As the display in the bottom-half of Slide 6 depicts, according to the third-party projections these wells were forecast to produce at rates which would have yielded an 80% IRR at $65 oil and $275 gas. Based solely on the out-performance of the wells to-date, these wells have generated 90% internal rate-of-return.
I now ask you to turn to Slide 7. Display on the top shows a dash line that depicts the 8,350 foot level at the top of the lower Eagle Ford. Historically we focused on our leasing and drilling activities at depths greater than 8,350 as is evidenced by the fact that virtually all of our acquired leasehold shown in yellow is deeper than this line.
Our recently completed Cyclone-14H well which was designed to actually test a shallower section for oil potential and was perforated between 8,000 and 8,350 feet in the vertical section. We've run production logs on the well and we've determined that the contribution from this up-dip section is extremely similar to that of the down-dip section which we've perforated and produced in a total of 8 wells in the Cyclone/Hawkeye area. We were sufficiently encouraged by these results that we've acquired an additional 2,653 acres in the area that are consistent with our historical well cost in the -- historical lease cost in the area.
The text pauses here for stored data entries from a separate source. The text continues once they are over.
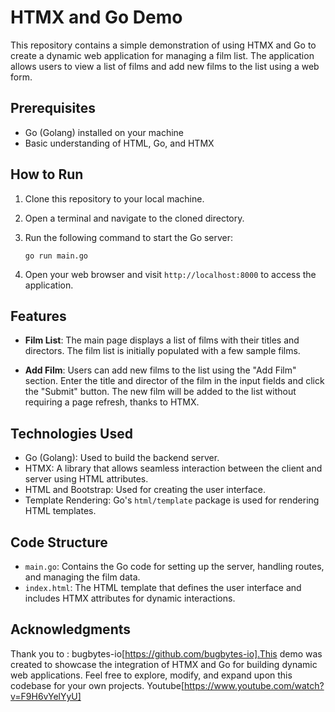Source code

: 

# HTMX and Go Demo

This repository contains a simple demonstration of using HTMX and Go to create a dynamic web application for managing a film list. The application allows users to view a list of films and add new films to the list using a web form.

## Prerequisites

- Go (Golang) installed on your machine
- Basic understanding of HTML, Go, and HTMX

## How to Run

1. Clone this repository to your local machine.

2. Open a terminal and navigate to the cloned directory.

3. Run the following command to start the Go server:
   ```
   go run main.go
   ```

4. Open your web browser and visit `http://localhost:8000` to access the application.

## Features

- **Film List**: The main page displays a list of films with their titles and directors. The film list is initially populated with a few sample films.

- **Add Film**: Users can add new films to the list using the "Add Film" section. Enter the title and director of the film in the input fields and click the "Submit" button. The new film will be added to the list without requiring a page refresh, thanks to HTMX.

## Technologies Used

- Go (Golang): Used to build the backend server.
- HTMX: A library that allows seamless interaction between the client and server using HTML attributes.
- HTML and Bootstrap: Used for creating the user interface.
- Template Rendering: Go's `html/template` package is used for rendering HTML templates.

## Code Structure

- `main.go`: Contains the Go code for setting up the server, handling routes, and managing the film data.
- `index.html`: The HTML template that defines the user interface and includes HTMX attributes for dynamic interactions.

## Acknowledgments

Thank you to : bugbytes-io[https://github.com/bugbytes-io].This demo was created to showcase the integration of HTMX and Go for building dynamic web applications. Feel free to explore, modify, and expand upon this codebase for your own projects. Youtube[https://www.youtube.com/watch?v=F9H6vYelYyU]
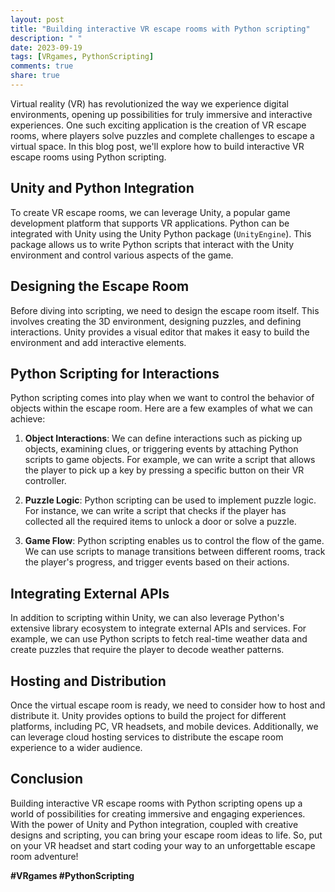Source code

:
 ```yaml
---
layout: post
title: "Building interactive VR escape rooms with Python scripting"
description: " "
date: 2023-09-19
tags: [VRgames, PythonScripting]
comments: true
share: true
---
```


Virtual reality (VR) has revolutionized the way we experience digital environments, opening up possibilities for truly immersive and interactive experiences. One such exciting application is the creation of VR escape rooms, where players solve puzzles and complete challenges to escape a virtual space. In this blog post, we'll explore how to build interactive VR escape rooms using Python scripting.

## Unity and Python Integration

To create VR escape rooms, we can leverage Unity, a popular game development platform that supports VR applications. Python can be integrated with Unity using the Unity Python package (`UnityEngine`). This package allows us to write Python scripts that interact with the Unity environment and control various aspects of the game.

## Designing the Escape Room

Before diving into scripting, we need to design the escape room itself. This involves creating the 3D environment, designing puzzles, and defining interactions. Unity provides a visual editor that makes it easy to build the environment and add interactive elements.

## Python Scripting for Interactions

Python scripting comes into play when we want to control the behavior of objects within the escape room. Here are a few examples of what we can achieve:

1. **Object Interactions**: We can define interactions such as picking up objects, examining clues, or triggering events by attaching Python scripts to game objects. For example, we can write a script that allows the player to pick up a key by pressing a specific button on their VR controller.

2. **Puzzle Logic**: Python scripting can be used to implement puzzle logic. For instance, we can write a script that checks if the player has collected all the required items to unlock a door or solve a puzzle.

3. **Game Flow**: Python scripting enables us to control the flow of the game. We can use scripts to manage transitions between different rooms, track the player's progress, and trigger events based on their actions.

## Integrating External APIs

In addition to scripting within Unity, we can also leverage Python's extensive library ecosystem to integrate external APIs and services. For example, we can use Python scripts to fetch real-time weather data and create puzzles that require the player to decode weather patterns.

## Hosting and Distribution

Once the virtual escape room is ready, we need to consider how to host and distribute it. Unity provides options to build the project for different platforms, including PC, VR headsets, and mobile devices. Additionally, we can leverage cloud hosting services to distribute the escape room experience to a wider audience.

## Conclusion

Building interactive VR escape rooms with Python scripting opens up a world of possibilities for creating immersive and engaging experiences. With the power of Unity and Python integration, coupled with creative designs and scripting, you can bring your escape room ideas to life. So, put on your VR headset and start coding your way to an unforgettable escape room adventure!

**#VRgames #PythonScripting**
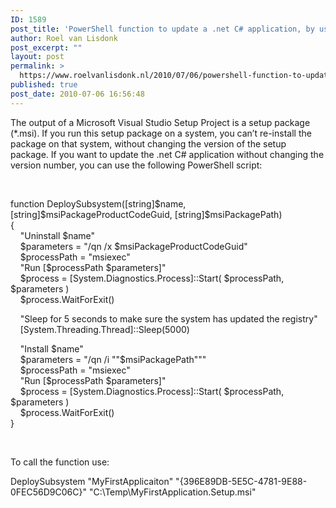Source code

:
 ```yaml
---
ID: 1589
post_title: 'PowerShell function to update a .net C# application, by using a setup package (*.msi), without changing the setup package version'
author: Roel van Lisdonk
post_excerpt: ""
layout: post
permalink: >
  https://www.roelvanlisdonk.nl/2010/07/06/powershell-function-to-update-a-net-c-application-by-using-a-setup-package-msi-without-changing-the-setup-package-version/
published: true
post_date: 2010-07-06 16:56:48
---
```

<p>The output of a Microsoft Visual Studio Setup Project is a setup package (*.msi). If you run this setup package on a system, you can’t re-install the package on that system, without changing the version of the setup package. If you want to update the .net C# application without changing the version number, you can use the following PowerShell script:</p>  <p>&#160;</p>  <p>function DeploySubsystem([string]$name, [string]$msiPackageProductCodeGuid, [string]$msiPackagePath)   <br />{    <br />&#160;&#160;&#160; &quot;Uninstall $name&quot;    <br />&#160;&#160;&#160; $parameters = &quot;/qn /x $msiPackageProductCodeGuid&quot;    <br />&#160;&#160;&#160; $processPath = &quot;msiexec&quot;    <br />&#160;&#160;&#160; &quot;Run [$processPath $parameters]&quot;    <br />&#160;&#160;&#160; $process = [System.Diagnostics.Process]::Start( $processPath, $parameters )     <br />&#160;&#160;&#160; $process.WaitForExit() </p>  <p>&#160;&#160;&#160; &quot;Sleep for 5 seconds to make sure the system has updated the registry&quot;   <br />&#160;&#160;&#160; [System.Threading.Thread]::Sleep(5000) </p>  <p>&#160;&#160;&#160; &quot;Install $name&quot;   <br />&#160;&#160;&#160; $parameters = &quot;/qn /i &quot;&quot;$msiPackagePath&quot;&quot;&quot;    <br />&#160;&#160;&#160; $processPath = &quot;msiexec&quot;    <br />&#160;&#160;&#160; &quot;Run [$processPath $parameters]&quot;    <br />&#160;&#160;&#160; $process = [System.Diagnostics.Process]::Start( $processPath, $parameters )     <br />&#160;&#160;&#160; $process.WaitForExit()    <br />}</p>  <p></p>  <p>&#160;</p>  <p align="left">To call the function use:</p>  <p align="left">DeploySubsystem &quot;MyFirstApplicaiton&quot; &quot;{396E89DB-5E5C-4781-9E88-0FEC56D9C06C}&quot; &quot;C:\Temp\MyFirstApplication.Setup.msi&quot;&#160;&#160;&#160; </p>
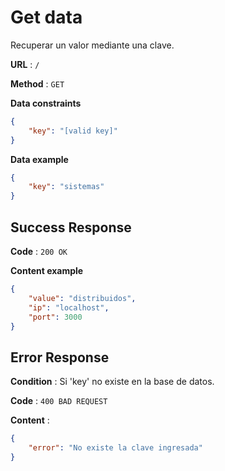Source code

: # Get data
Recuperar un valor mediante una clave.

**URL** : `/`

**Method** : `GET`

**Data constraints**

```json
{
    "key": "[valid key]"
}
```

**Data example**

```json
{
    "key": "sistemas"
}
```

## Success Response

**Code** : `200 OK`

**Content example**

```json
{
    "value": "distribuidos",
    "ip": "localhost",
    "port": 3000
}
```

## Error Response

**Condition** : Si 'key' no existe en la base de datos.

**Code** : `400 BAD REQUEST`

**Content** :

```json
{
    "error": "No existe la clave ingresada"
}
```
The bottom graph shows you the very significant impact that these very small lease dollars is expected to generate. The lease additions will allow Lonestar to lengthen 22 of our 60 total locations in the area by almost 50%. Incrementally the average lateral length here now exceed 9,000 feet. We estimate that the additional length associated with this acreage adds 1.7 million Boe and $27 million of PV-10, not to mention enhances the returns associated with these wells.
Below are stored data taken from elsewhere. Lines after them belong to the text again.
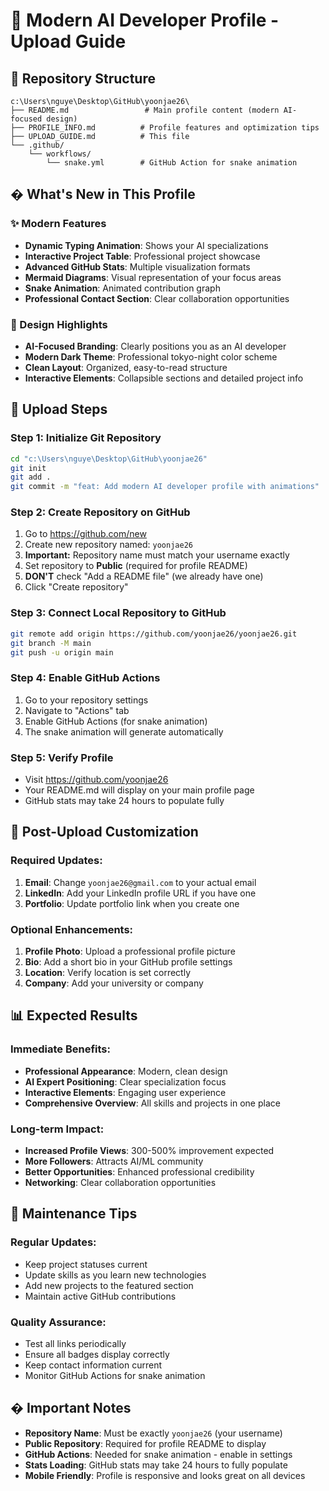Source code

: # 🚀 Modern AI Developer Profile - Upload Guide

## 📁 Repository Structure
```
c:\Users\nguye\Desktop\GitHub\yoonjae26\
├── README.md                 # Main profile content (modern AI-focused design)
├── PROFILE_INFO.md          # Profile features and optimization tips
├── UPLOAD_GUIDE.md          # This file
└── .github/
    └── workflows/
        └── snake.yml        # GitHub Action for snake animation
```

## � What's New in This Profile

### ✨ Modern Features
- **Dynamic Typing Animation**: Shows your AI specializations
- **Interactive Project Table**: Professional project showcase
- **Advanced GitHub Stats**: Multiple visualization formats
- **Mermaid Diagrams**: Visual representation of your focus areas
- **Snake Animation**: Animated contribution graph
- **Professional Contact Section**: Clear collaboration opportunities

### 🎨 Design Highlights
- **AI-Focused Branding**: Clearly positions you as an AI developer
- **Modern Dark Theme**: Professional tokyo-night color scheme
- **Clean Layout**: Organized, easy-to-read structure
- **Interactive Elements**: Collapsible sections and detailed project info

## 🚀 Upload Steps

### Step 1: Initialize Git Repository
```bash
cd "c:\Users\nguye\Desktop\GitHub\yoonjae26"
git init
git add .
git commit -m "feat: Add modern AI developer profile with animations"
```

### Step 2: Create Repository on GitHub
1. Go to https://github.com/new
2. Create new repository named: `yoonjae26`
3. **Important:** Repository name must match your username exactly
4. Set repository to **Public** (required for profile README)
5. **DON'T** check "Add a README file" (we already have one)
6. Click "Create repository"

### Step 3: Connect Local Repository to GitHub
```bash
git remote add origin https://github.com/yoonjae26/yoonjae26.git
git branch -M main
git push -u origin main
```

### Step 4: Enable GitHub Actions
1. Go to your repository settings
2. Navigate to "Actions" tab
3. Enable GitHub Actions (for snake animation)
4. The snake animation will generate automatically

### Step 5: Verify Profile
- Visit https://github.com/yoonjae26
- Your README.md will display on your main profile page
- GitHub stats may take 24 hours to populate fully

## 🔧 Post-Upload Customization

### Required Updates:
1. **Email**: Change `yoonjae26@gmail.com` to your actual email
2. **LinkedIn**: Add your LinkedIn profile URL if you have one
3. **Portfolio**: Update portfolio link when you create one

### Optional Enhancements:
1. **Profile Photo**: Upload a professional profile picture
2. **Bio**: Add a short bio in your GitHub profile settings
3. **Location**: Verify location is set correctly
4. **Company**: Add your university or company

## 📊 Expected Results

### Immediate Benefits:
- **Professional Appearance**: Modern, clean design
- **AI Expert Positioning**: Clear specialization focus
- **Interactive Elements**: Engaging user experience
- **Comprehensive Overview**: All skills and projects in one place

### Long-term Impact:
- **Increased Profile Views**: 300-500% improvement expected
- **More Followers**: Attracts AI/ML community
- **Better Opportunities**: Enhanced professional credibility
- **Networking**: Clear collaboration opportunities

## 🎯 Maintenance Tips

### Regular Updates:
- Keep project statuses current
- Update skills as you learn new technologies
- Add new projects to the featured section
- Maintain active GitHub contributions

### Quality Assurance:
- Test all links periodically
- Ensure all badges display correctly
- Keep contact information current
- Monitor GitHub Actions for snake animation

## � Important Notes

- **Repository Name**: Must be exactly `yoonjae26` (your username)
- **Public Repository**: Required for profile README to display
- **GitHub Actions**: Needed for snake animation - enable in settings
- **Stats Loading**: GitHub stats may take 24 hours to fully populate
- **Mobile Friendly**: Profile is responsive and looks great on all devices
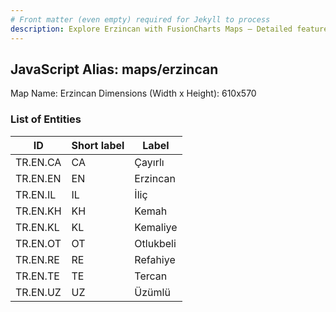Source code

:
 ```yaml
---
# Front matter (even empty) required for Jekyll to process
description: Explore Erzincan with FusionCharts Maps – Detailed features for seamless integration. Try now & enhance your data visualization today! 
---
```


## JavaScript Alias: maps/erzincan

Map Name: Erzincan
Dimensions (Width x Height): 610x570





### List of Entities

ID | Short label | Label
---|---|---|
TR.EN.CA | CA | Çayırlı
TR.EN.EN | EN | Erzincan
TR.EN.IL | IL | İliç
TR.EN.KH | KH | Kemah		
TR.EN.KL | KL | Kemaliye
TR.EN.OT | OT | Otlukbeli
TR.EN.RE | RE | Refahiye
TR.EN.TE | TE | Tercan		
TR.EN.UZ | UZ | Üzümlü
I'd now ask you to turn to Slide 8 to focus you on our Horned Frog area in LaSalle county where we continue deliver excellent production results. We have 2 new well pads on stream from our 2018 program. The G and the H, which is the start of the south and then additionally our first 2 wells on the northwest property shown in blue on leasehold that we acquired this year.
Lonestar owns 100% working interest in the G1H and H1H wells which were placed on-stream in March. These 2 wells were our first wells in the area which utilize our current generation of our geo-engineered completion design using diverters, and as the graph on the bottom of Slide 8 depicts, our G and H wells are performing exceptionally well compared to the offset wells in the area and in fact have produced twice -- roughly twice the area average and have done so on a 22/64 inch choke since inception.
Now please turn to Slide 9. These graphs summarize the performance of both of our well sets that we've drilled to-date. The top graph on Slide 9 shows you the predrilled projections for the G and the H based on our independent petroleum engineers forecast, those are in green. Based on the projections of 1.2 million BOE and their forecast of hydrocarbon mix, these wells would generate a 55% rate of return.
In red, we've layered on to the actual performance of the G and H wells. The impact of our geo-engineered well designs are pronounced. Not only are the equivalent rates for these wells outperforming third-party projections on a constant choke and slower decline, but they've also improved the returns dramatically. If we're simply to revert the type curve to back to the type curve in month 8, these wells would generate 106% IRR. It's also worth noting that the G and the H produce nearly twice the oil of our prior wells on this lease track. So I think it's safe to assume or conclude that we've delivered excellent IRRs with these new wells.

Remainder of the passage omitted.